▸ MATERIAL PROVIDED:

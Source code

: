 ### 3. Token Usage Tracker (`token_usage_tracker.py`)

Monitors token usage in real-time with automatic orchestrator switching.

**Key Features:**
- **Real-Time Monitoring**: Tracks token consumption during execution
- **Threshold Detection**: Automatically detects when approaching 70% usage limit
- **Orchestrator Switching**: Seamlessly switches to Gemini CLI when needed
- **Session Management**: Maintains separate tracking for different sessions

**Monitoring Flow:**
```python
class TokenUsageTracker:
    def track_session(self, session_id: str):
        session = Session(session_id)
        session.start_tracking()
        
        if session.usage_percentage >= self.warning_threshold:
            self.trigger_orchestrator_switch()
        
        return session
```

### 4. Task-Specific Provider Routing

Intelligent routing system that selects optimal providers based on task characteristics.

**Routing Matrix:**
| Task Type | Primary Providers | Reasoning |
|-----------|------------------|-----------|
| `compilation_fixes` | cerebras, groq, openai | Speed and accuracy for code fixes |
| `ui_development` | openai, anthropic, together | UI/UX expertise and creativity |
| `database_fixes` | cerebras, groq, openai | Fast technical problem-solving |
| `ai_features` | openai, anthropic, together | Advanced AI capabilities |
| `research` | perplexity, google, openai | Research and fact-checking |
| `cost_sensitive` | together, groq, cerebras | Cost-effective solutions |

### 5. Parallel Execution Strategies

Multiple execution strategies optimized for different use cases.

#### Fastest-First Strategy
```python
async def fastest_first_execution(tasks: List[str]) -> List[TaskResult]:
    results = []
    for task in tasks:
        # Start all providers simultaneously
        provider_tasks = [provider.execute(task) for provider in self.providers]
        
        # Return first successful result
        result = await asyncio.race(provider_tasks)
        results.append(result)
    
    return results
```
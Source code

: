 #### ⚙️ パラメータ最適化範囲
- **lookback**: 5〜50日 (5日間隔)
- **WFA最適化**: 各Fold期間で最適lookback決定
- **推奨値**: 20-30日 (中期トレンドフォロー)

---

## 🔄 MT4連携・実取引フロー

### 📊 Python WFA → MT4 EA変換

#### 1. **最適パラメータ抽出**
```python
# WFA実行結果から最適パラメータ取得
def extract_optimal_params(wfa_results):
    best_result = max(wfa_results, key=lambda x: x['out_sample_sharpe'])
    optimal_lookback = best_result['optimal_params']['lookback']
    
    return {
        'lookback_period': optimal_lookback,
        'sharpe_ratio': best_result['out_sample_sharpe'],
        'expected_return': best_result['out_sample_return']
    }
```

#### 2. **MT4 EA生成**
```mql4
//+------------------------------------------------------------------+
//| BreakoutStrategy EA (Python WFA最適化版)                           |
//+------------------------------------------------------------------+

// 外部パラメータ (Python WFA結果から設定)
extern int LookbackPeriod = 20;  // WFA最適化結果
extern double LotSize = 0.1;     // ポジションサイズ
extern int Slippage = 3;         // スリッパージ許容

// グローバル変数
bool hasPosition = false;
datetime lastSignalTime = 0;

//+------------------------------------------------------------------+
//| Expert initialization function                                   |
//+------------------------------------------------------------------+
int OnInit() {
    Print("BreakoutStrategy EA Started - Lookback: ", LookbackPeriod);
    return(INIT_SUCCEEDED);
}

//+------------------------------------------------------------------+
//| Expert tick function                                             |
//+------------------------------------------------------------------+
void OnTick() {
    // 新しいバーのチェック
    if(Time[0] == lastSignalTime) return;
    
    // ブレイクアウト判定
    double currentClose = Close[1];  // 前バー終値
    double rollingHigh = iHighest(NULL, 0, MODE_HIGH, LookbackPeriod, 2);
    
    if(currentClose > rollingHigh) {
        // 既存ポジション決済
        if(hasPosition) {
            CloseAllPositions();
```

▸ ASSIGNMENT:
Set down the entries above once more, verbatim.

▸ TASK RESPONSE:
Source code

: ### 3. Token Usage Tracker (`token_usage_tracker.py`)

Monitors token usage in real-time with automatic orchestrator switching.

**Key Features:**
- **Real-Time Monitoring**: Tracks token consumption during execution
- **Threshold Detection**: Automatically detects when approaching 70% usage limit
- **Orchestrator Switching**: Seamlessly switches to Gemini CLI when needed
- **Session Management**: Maintains separate tracking for different sessions

**Monitoring Flow:**
```python
class TokenUsageTracker:
    def track_session(self, session_id: str):
        session = Session(session_id)
        session.start_tracking()
        
        if session.usage_percentage >= self.warning_threshold:
            self.trigger_orchestrator_switch()
        
        return session
```

### 4. Task-Specific Provider Routing

Intelligent routing system that selects optimal providers based on task characteristics.

**Routing Matrix:**
| Task Type | Primary Providers | Reasoning |
|-----------|------------------|-----------|
| `compilation_fixes` | cerebras, groq, openai | Speed and accuracy for code fixes |
| `ui_development` | openai, anthropic, together | UI/UX expertise and creativity |
| `database_fixes` | cerebras, groq, openai | Fast technical problem-solving |
| `ai_features` | openai, anthropic, together | Advanced AI capabilities |
| `research` | perplexity, google, openai | Research and fact-checking |
| `cost_sensitive` | together, groq, cerebras | Cost-effective solutions |

### 5. Parallel Execution Strategies

Multiple execution strategies optimized for different use cases.

#### Fastest-First Strategy
```python
async def fastest_first_execution(tasks: List[str]) -> List[TaskResult]:
    results = []
    for task in tasks:
        # Start all providers simultaneously
        provider_tasks = [provider.execute(task) for provider in self.providers]
        
        # Return first successful result
        result = await asyncio.race(provider_tasks)
        results.append(result)
    
    return results
```
Source code

: #### ⚙️ パラメータ最適化範囲
- **lookback**: 5〜50日 (5日間隔)
- **WFA最適化**: 各Fold期間で最適lookback決定
- **推奨値**: 20-30日 (中期トレンドフォロー)

---

## 🔄 MT4連携・実取引フロー

### 📊 Python WFA → MT4 EA変換

#### 1. **最適パラメータ抽出**
```python
# WFA実行結果から最適パラメータ取得
def extract_optimal_params(wfa_results):
    best_result = max(wfa_results, key=lambda x: x['out_sample_sharpe'])
    optimal_lookback = best_result['optimal_params']['lookback']
    
    return {
        'lookback_period': optimal_lookback,
        'sharpe_ratio': best_result['out_sample_sharpe'],
        'expected_return': best_result['out_sample_return']
    }
```

#### 2. **MT4 EA生成**
```mql4
//+------------------------------------------------------------------+
//| BreakoutStrategy EA (Python WFA最適化版)                           |
//+------------------------------------------------------------------+

// 外部パラメータ (Python WFA結果から設定)
extern int LookbackPeriod = 20;  // WFA最適化結果
extern double LotSize = 0.1;     // ポジションサイズ
extern int Slippage = 3;         // スリッパージ許容

// グローバル変数
bool hasPosition = false;
datetime lastSignalTime = 0;

//+------------------------------------------------------------------+
//| Expert initialization function                                   |
//+------------------------------------------------------------------+
int OnInit() {
    Print("BreakoutStrategy EA Started - Lookback: ", LookbackPeriod);
    return(INIT_SUCCEEDED);
}

//+------------------------------------------------------------------+
//| Expert tick function                                             |
//+------------------------------------------------------------------+
void OnTick() {
    // 新しいバーのチェック
    if(Time[0] == lastSignalTime) return;
    
    // ブレイクアウト判定
    double currentClose = Close[1];  // 前バー終値
    double rollingHigh = iHighest(NULL, 0, MODE_HIGH, LookbackPeriod, 2);
    
    if(currentClose > rollingHigh) {
        // 既存ポジション決済
        if(hasPosition) {
            CloseAllPositions();
```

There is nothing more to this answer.